Aangezien een hengst met meer nakomelingen logischerwijze ook meer springpaarden moet leveren, wordt in kolom I het aantal nakomelingen dat bij BWP werd geregistreerd voor de hengst in de periode ’04-’11 genoteerd.

 Kolom J is de verhouding tussen kolom H en kolom I. Je zou dit kunnen zien als het slaagpercentage van de hengst.

De cijfers in kolom G en H zijn gebaseerd op de laatste ranking. Zoals aangegeven, is dit slechts een momentopname.

Om een globaler beeld te krijgen worden in de kolommen K tot en met M dezelfde cijfers herhaald maar dit keer gaat het om alle nakomelingen die voorkomen in de rankings van 2004-2019 en/of werden ingeschreven tussen 1990 en 2011.

Er is geen enkele hengst die beter scoort in kolom J dan in kolom M. Er is met andere woorden geen enkele hengst die in het verleden minder goed scoorde die nu plots beter scoort. Fantomas de Muze behaalt in beide kolommen wel dezelfde score. Dit is omdat zijn nakomelingen voor het eerst opduiken in de ranking. In tegenstelling tot de andere oudere hengsten zijn er nog geen nakomelingen van hem uit de rankings verdwenen. Bovendien is ook het totaal aantal nakomelingen voor hem gelijk omdat deze jonge hengst geen nakomelingen heeft die voor 2004 werden geboren.

Moet je als fokker naar kolom J of M kijken? Ik zou zeggen beiden. Zoals ik in het artikel heb geschreven geeft het percentage in kolom J voor sommige oudere hengsten een vrij negatief beeld. Ze lijken zelfs minder dan gemiddeld te vererven. Om dit te nuanceren heb ik de laatste kolommen toegevoegd. Hiermee wil ik die hengsten de erkenning te geven die ze verdienen. De kolommen zijn dus zeker niet toegevoegd om fokkers te stimuleren om deze hengsten te gebruiken.

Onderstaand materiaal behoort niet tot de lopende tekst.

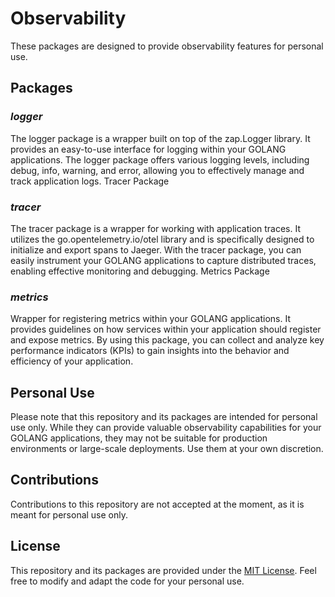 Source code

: # Observability

These packages are designed to provide observability features for personal use.

## Packages

### _logger_

The logger package is a wrapper built on top of the zap.Logger library. It provides an easy-to-use interface for logging within your GOLANG applications. The logger package offers various logging levels, including debug, info, warning, and error, allowing you to effectively manage and track application logs.
Tracer Package

### _tracer_

The tracer package is a wrapper for working with application traces. It utilizes the go.opentelemetry.io/otel library and is specifically designed to initialize and export spans to Jaeger. With the tracer package, you can easily instrument your GOLANG applications to capture distributed traces, enabling effective monitoring and debugging.
Metrics Package

### _metrics_
 
Wrapper for registering metrics within your GOLANG applications. It provides guidelines on how services within your application should register and expose metrics. By using this package, you can collect and analyze key performance indicators (KPIs) to gain insights into the behavior and efficiency of your application.


## Personal Use

Please note that this repository and its packages are intended for personal use only. While they can provide valuable observability capabilities for your GOLANG applications, they may not be suitable for production environments or large-scale deployments. Use them at your own discretion.

## Contributions

Contributions to this repository are not accepted at the moment, as it is meant for personal use only.

## License

This repository and its packages are provided under the [MIT License](LICENSE). Feel free to modify and adapt the code for your personal use. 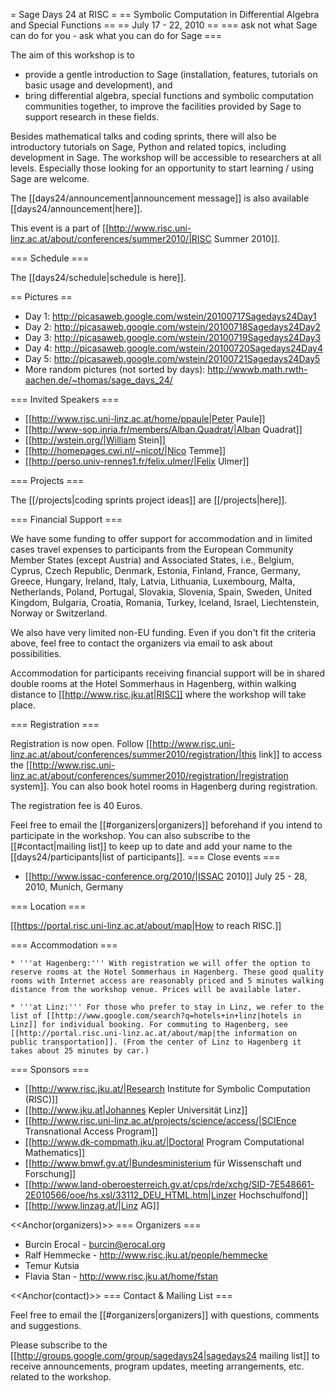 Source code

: = Sage Days 24 at RISC =
== Symbolic Computation in Differential Algebra and Special Functions ==
== July 17 - 22, 2010 ==
=== ask not what Sage can do for you - ask what you can do for Sage ===

The aim of this workshop is to
 * provide a gentle introduction to Sage (installation, features, tutorials on basic usage and development), and
 * bring differential algebra, special functions and symbolic computation communities together, to improve the facilities provided by Sage to support research in these fields.


Besides mathematical talks and coding sprints, there will also be introductory tutorials on Sage, Python and related topics, including development in Sage. The workshop will be accessible to researchers at all levels. Especially those looking for an opportunity to start learning / using Sage are welcome.


The [[days24/announcement|announcement message]] is also available [[days24/announcement|here]].

This event is a part of [[http://www.risc.uni-linz.ac.at/about/conferences/summer2010/|RISC Summer 2010]].

=== Schedule ===

The [[days24/schedule|schedule is here]].

== Pictures ==

  * Day 1: http://picasaweb.google.com/wstein/20100717Sagedays24Day1
  * Day 2: http://picasaweb.google.com/wstein/20100718Sagedays24Day2
  * Day 3: http://picasaweb.google.com/wstein/20100719Sagedays24Day3
  * Day 4: http://picasaweb.google.com/wstein/20100720Sagedays24Day4
  * Day 5: http://picasaweb.google.com/wstein/20100721Sagedays24Day5
  * More random pictures (not sorted by days): http://wwwb.math.rwth-aachen.de/~thomas/sage_days_24/

=== Invited Speakers ===

 * [[http://www.risc.uni-linz.ac.at/home/ppaule|Peter Paule]]
 * [[http://www-sop.inria.fr/members/Alban.Quadrat/|Alban Quadrat]]
 * [[http://wstein.org/|William Stein]]
 * [[http://homepages.cwi.nl/~nicot/|Nico Temme]]
 * [[http://perso.univ-rennes1.fr/felix.ulmer/|Felix Ulmer]]

=== Projects ===

The [[/projects|coding sprints project ideas]] are [[/projects|here]]. 

=== Financial Support ===

We have some funding to offer support for accommodation and in
limited cases travel expenses to participants from the European
Community Member States (except Austria) and Associated States, i.e., 
Belgium, Cyprus, Czech Republic, Denmark, Estonia, Finland, France,
Germany, Greece, Hungary, Ireland, Italy, Latvia, Lithuania,
Luxembourg, Malta, Netherlands, Poland, Portugal, Slovakia,
Slovenia, Spain, Sweden, United Kingdom, Bulgaria, Croatia,
Romania, Turkey, Iceland, Israel, Liechtenstein, Norway or
Switzerland.

We also have very limited non-EU funding. Even if you don't fit the criteria above, feel free to contact the organizers via email to ask about possibilities. 

Accommodation for participants receiving financial support will be in shared double rooms at the Hotel Sommerhaus in Hagenberg, within walking distance to [[http://www.risc.jku.at|RISC]] where the workshop will take place.

=== Registration ===

Registration is now open. Follow [[http://www.risc.uni-linz.ac.at/about/conferences/summer2010/registration/|this link]] to access the [[http://www.risc.uni-linz.ac.at/about/conferences/summer2010/registration/|registration system]]. You can also book hotel rooms in Hagenberg during registration.

The registration fee is 40 Euros.

Feel free to email the [[#organizers|organizers]] beforehand if you intend to participate in the workshop. You can also subscribe to the [[#contact|mailing list]] to keep up to date and add your name to the [[days24/participants|list of participants]].
=== Close events ===

 * [[http://www.issac-conference.org/2010/|ISSAC 2010]] July 25 - 28, 2010, Munich, Germany

=== Location ===

[[https://portal.risc.uni-linz.ac.at/about/map|How to reach RISC.]]

=== Accommodation ===

    * '''at Hagenberg:''' With registration we will offer the option to reserve rooms at the Hotel Sommerhaus in Hagenberg. These good quality rooms with Internet access are reasonably priced and 5 minutes walking distance from the workshop venue. Prices will be available later.

    * '''at Linz:''' For those who prefer to stay in Linz, we refer to the list of [[http://www.google.com/search?q=hotels+in+linz|hotels in Linz]] for individual booking. For commuting to Hagenberg, see [[http://portal.risc.uni-linz.ac.at/about/map|the information on public transportation]]. (From the center of Linz to Hagenberg it takes about 25 minutes by car.)


=== Sponsors ===

 * [[http://www.risc.jku.at/|Research Institute for Symbolic Computation (RISC)]]
 * [[http://www.jku.at|Johannes Kepler Universität Linz]]
 * [[http://www.risc.uni-linz.ac.at/projects/science/access/|SCIEnce Transnational Access Program]]
 * [[http://www.dk-compmath.jku.at/|Doctoral Program Computational Mathematics]]
 * [[http://www.bmwf.gv.at/|Bundesministerium für Wissenschaft und Forschung]]
 * [[http://www.land-oberoesterreich.gv.at/cps/rde/xchg/SID-7E548661-2E010566/ooe/hs.xsl/33112_DEU_HTML.htm|Linzer Hochschulfond]]
 * [[http://www.linzag.at/|Linz AG]]


<<Anchor(organizers)>>
=== Organizers ===
 * Burcin Erocal - burcin@erocal.org
 * Ralf Hemmecke - http://www.risc.jku.at/people/hemmecke
 * Temur Kutsia
 * Flavia Stan - http://www.risc.jku.at/home/fstan

<<Anchor(contact)>>
=== Contact & Mailing List ===

Feel free to email the [[#organizers|organizers]] with questions, comments and suggestions.

Please subscribe to the [[http://groups.google.com/group/sagedays24|sagedays24 mailing list]] to receive announcements, program updates, meeting arrangements, etc. related to the workshop.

 Dan de belangrijkste en meteen ook de moeilijkste vraag: “Hoe kunnen we uit deze tabel de betere verervers halen?” Je zou kunnen zeggen dat de hengsten met het hoogste percentage in kolom J de beste verervers waren. Maar zoals ik in het artikel heb proberen aan te geven moeten deze percentages met enige omzichtigheid worden bekeken zeker bij hengsten met een beperkt aantal nakomelingen.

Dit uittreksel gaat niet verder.